**PROBLEM DESCRIPTION**. The word to look for is "Ware". Report every line of the entries below that has it.

INPUT RECORDS below:

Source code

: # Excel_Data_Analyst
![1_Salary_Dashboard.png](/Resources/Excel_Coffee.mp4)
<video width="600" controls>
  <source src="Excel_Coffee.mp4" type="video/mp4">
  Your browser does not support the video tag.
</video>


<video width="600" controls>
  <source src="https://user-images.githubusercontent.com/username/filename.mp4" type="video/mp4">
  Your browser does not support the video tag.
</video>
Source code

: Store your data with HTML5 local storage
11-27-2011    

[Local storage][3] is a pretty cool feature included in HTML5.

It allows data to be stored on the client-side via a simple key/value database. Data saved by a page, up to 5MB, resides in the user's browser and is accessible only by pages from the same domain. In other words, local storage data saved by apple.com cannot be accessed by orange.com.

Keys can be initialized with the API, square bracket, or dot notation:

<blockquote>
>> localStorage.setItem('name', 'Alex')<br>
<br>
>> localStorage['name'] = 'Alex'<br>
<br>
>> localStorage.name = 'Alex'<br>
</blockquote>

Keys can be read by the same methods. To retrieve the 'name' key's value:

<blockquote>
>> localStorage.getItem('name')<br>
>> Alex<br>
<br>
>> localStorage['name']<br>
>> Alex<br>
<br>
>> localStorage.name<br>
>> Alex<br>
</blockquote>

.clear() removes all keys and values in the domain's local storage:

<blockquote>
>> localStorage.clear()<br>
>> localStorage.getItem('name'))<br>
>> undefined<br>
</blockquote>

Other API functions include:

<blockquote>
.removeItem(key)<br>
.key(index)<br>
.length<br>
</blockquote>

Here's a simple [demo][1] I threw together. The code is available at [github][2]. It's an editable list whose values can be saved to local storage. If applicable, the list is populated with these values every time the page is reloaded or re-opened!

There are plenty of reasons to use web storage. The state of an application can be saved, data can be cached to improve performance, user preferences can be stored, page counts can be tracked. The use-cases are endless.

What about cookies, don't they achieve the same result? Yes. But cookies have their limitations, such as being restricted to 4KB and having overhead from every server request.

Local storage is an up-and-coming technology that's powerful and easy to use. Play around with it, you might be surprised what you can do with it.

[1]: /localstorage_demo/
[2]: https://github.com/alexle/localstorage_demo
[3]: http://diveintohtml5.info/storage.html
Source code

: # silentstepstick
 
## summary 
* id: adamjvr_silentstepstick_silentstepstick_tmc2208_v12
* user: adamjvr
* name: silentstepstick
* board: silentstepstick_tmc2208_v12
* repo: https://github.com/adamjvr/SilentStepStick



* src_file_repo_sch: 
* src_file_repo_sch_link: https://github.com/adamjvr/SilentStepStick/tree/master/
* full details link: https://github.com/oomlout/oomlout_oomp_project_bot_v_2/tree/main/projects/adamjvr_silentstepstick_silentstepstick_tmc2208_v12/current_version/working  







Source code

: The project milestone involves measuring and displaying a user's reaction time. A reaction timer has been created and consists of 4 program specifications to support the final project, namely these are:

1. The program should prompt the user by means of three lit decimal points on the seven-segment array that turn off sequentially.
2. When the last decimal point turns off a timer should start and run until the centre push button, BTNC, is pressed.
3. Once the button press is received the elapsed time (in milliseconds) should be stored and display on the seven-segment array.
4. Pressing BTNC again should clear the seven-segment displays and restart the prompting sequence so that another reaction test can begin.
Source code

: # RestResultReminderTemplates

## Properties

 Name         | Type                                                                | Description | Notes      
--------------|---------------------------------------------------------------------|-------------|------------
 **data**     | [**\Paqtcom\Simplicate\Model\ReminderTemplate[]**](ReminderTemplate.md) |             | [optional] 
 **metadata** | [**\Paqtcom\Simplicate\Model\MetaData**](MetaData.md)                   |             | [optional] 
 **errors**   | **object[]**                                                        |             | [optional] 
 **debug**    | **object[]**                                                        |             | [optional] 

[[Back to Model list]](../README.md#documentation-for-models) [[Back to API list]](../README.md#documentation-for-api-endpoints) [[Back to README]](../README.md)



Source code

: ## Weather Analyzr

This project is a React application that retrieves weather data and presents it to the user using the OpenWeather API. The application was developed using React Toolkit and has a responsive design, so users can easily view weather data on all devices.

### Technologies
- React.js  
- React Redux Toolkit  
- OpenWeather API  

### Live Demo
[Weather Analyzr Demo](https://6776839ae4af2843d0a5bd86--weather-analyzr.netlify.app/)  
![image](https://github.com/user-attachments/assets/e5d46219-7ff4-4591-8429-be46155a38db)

End of INPUT RECORDS.
INPUT RECORDS below:

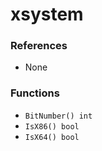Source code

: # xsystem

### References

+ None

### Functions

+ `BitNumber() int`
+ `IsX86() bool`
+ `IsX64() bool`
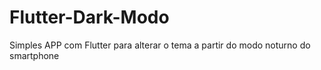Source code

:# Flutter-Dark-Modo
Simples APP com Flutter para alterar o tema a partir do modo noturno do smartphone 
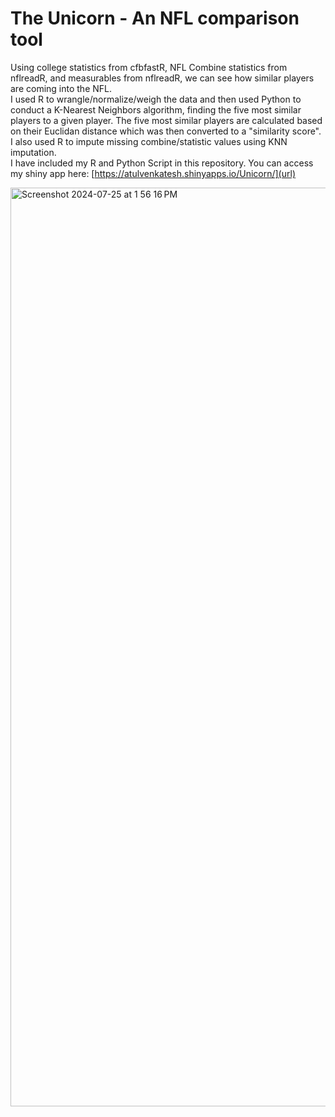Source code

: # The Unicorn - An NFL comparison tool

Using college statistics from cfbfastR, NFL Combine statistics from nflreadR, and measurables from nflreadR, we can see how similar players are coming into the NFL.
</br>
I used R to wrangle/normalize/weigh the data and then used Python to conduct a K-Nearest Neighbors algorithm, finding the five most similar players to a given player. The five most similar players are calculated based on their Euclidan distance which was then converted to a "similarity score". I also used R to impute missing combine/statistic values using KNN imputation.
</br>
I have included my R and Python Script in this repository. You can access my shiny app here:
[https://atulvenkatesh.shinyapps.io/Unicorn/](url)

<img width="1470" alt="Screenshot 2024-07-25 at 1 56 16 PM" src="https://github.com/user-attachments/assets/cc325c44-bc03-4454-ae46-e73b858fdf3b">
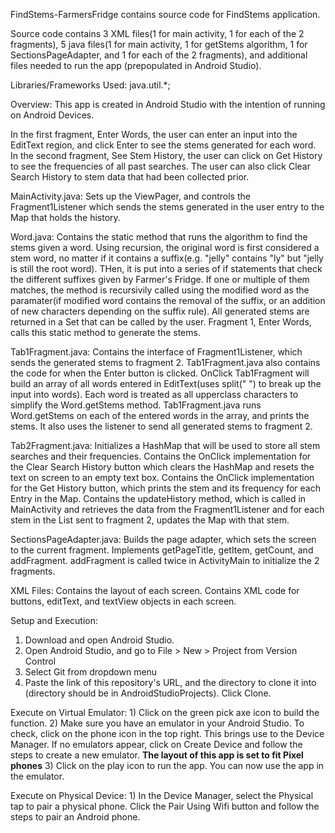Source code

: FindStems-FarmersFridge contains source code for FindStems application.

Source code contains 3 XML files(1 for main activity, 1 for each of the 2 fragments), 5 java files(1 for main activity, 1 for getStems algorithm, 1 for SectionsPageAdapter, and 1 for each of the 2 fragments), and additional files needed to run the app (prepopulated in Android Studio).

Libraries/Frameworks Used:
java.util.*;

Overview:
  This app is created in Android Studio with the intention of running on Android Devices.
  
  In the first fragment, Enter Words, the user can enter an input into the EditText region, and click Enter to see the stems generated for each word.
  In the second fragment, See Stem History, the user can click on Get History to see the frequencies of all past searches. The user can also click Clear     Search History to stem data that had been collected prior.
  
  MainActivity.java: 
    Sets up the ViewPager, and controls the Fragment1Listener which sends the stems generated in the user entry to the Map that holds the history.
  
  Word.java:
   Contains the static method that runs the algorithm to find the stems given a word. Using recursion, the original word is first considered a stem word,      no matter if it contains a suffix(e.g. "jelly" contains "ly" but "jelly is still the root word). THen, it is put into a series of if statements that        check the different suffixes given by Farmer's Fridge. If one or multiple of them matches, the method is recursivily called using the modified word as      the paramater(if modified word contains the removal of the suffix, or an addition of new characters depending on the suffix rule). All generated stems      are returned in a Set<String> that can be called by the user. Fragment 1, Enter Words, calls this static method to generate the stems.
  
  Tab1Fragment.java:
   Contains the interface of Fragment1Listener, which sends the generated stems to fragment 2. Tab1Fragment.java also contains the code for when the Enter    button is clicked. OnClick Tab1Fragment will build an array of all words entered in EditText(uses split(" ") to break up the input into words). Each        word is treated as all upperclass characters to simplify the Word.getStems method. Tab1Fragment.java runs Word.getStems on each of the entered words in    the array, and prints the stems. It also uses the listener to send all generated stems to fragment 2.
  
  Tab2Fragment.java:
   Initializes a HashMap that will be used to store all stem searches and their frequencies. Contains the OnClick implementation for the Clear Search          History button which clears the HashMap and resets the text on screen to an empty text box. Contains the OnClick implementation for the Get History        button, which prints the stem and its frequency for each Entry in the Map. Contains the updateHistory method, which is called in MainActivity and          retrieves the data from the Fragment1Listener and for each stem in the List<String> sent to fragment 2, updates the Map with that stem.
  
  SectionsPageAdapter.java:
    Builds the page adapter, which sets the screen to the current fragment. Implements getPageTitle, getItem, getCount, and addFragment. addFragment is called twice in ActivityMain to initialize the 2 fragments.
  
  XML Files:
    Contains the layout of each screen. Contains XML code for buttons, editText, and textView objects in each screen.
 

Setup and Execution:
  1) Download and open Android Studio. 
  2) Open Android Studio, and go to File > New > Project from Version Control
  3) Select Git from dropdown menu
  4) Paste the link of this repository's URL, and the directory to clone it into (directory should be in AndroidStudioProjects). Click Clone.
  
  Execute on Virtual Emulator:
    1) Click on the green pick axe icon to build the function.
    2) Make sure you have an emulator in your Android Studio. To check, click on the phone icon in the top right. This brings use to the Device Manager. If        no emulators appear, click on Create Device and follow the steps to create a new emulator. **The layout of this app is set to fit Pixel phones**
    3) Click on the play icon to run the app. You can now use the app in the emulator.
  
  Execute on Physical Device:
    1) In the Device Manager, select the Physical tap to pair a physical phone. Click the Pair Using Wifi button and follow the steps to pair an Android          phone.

End of INPUT RECORDS.
INPUT RECORDS below:

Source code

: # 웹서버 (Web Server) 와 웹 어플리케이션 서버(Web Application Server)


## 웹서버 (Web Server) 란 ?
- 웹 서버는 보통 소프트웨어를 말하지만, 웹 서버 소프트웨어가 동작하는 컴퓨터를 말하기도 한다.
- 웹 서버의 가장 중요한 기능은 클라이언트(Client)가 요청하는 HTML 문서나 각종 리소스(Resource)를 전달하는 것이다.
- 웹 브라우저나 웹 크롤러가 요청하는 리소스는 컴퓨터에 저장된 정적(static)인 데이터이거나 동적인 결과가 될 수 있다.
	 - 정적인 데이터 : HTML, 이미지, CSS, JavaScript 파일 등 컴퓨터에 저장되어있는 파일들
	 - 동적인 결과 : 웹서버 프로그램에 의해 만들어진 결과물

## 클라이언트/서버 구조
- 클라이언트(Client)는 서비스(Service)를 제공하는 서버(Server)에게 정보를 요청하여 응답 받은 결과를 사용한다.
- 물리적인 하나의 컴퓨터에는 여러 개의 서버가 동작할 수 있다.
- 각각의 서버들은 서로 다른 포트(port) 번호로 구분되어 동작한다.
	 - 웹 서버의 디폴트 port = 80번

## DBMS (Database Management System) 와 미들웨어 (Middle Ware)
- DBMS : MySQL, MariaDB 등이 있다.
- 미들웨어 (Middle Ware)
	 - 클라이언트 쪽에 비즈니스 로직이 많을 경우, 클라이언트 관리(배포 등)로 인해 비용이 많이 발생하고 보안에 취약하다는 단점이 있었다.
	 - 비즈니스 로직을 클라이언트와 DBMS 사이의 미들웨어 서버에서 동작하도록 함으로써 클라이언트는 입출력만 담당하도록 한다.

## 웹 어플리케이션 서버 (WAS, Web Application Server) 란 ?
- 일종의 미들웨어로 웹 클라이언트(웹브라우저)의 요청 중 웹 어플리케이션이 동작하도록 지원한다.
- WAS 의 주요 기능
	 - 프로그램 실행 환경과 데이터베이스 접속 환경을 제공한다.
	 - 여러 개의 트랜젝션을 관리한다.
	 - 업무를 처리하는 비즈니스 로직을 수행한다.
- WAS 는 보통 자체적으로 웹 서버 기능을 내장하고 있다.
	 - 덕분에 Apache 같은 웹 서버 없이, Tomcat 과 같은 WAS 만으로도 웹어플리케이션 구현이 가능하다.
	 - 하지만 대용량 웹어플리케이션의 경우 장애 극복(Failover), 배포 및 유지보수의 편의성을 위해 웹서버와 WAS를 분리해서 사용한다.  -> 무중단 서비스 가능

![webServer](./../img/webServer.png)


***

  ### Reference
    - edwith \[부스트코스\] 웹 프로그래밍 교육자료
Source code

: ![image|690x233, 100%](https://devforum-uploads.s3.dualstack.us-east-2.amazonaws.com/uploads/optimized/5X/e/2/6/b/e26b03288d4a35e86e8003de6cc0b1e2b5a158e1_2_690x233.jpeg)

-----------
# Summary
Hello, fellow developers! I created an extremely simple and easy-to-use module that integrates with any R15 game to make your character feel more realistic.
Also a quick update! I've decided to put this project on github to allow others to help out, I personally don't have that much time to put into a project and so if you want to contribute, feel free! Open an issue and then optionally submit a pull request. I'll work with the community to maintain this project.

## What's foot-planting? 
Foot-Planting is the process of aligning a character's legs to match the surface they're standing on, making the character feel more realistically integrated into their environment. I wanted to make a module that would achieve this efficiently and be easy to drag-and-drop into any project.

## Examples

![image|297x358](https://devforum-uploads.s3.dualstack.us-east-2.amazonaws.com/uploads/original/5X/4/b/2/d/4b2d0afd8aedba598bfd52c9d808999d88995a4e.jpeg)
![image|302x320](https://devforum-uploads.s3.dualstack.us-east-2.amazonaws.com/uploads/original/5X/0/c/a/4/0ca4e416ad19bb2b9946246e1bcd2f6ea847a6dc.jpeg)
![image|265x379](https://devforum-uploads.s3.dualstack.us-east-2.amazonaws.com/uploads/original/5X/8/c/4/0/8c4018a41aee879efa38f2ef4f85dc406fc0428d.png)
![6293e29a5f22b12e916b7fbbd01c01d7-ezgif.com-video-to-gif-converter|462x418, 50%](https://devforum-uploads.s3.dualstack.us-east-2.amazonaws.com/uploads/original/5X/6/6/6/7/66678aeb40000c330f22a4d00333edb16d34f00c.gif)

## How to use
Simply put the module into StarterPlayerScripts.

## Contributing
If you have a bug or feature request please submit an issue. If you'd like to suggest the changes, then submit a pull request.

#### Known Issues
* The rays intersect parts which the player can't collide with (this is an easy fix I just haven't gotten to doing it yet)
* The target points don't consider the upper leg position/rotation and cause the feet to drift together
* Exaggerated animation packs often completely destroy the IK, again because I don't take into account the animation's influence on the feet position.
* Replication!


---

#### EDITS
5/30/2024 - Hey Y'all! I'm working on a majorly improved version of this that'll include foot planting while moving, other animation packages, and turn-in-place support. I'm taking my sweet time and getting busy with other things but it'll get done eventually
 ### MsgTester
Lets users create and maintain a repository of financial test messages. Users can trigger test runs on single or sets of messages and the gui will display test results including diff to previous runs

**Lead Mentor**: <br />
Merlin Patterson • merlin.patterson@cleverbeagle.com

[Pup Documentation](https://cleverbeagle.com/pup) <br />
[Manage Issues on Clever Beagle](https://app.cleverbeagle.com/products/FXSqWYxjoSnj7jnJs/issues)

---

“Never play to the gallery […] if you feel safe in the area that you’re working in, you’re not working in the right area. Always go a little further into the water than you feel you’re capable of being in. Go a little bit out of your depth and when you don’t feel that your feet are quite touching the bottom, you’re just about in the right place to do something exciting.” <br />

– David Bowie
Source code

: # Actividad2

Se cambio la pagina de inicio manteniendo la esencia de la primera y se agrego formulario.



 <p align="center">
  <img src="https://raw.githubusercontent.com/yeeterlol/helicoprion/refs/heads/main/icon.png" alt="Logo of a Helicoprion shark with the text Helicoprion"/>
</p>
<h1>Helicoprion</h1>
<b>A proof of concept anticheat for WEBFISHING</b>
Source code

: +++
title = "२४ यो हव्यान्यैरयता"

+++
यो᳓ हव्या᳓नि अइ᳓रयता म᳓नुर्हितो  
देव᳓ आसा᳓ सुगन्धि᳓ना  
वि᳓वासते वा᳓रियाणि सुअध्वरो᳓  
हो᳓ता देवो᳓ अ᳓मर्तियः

End of INPUT RECORDS.

**TASK SOLUTION**.
## DBMS (Database Management System) 와 미들웨어 (Middle Ware)
- 미들웨어 (Middle Ware)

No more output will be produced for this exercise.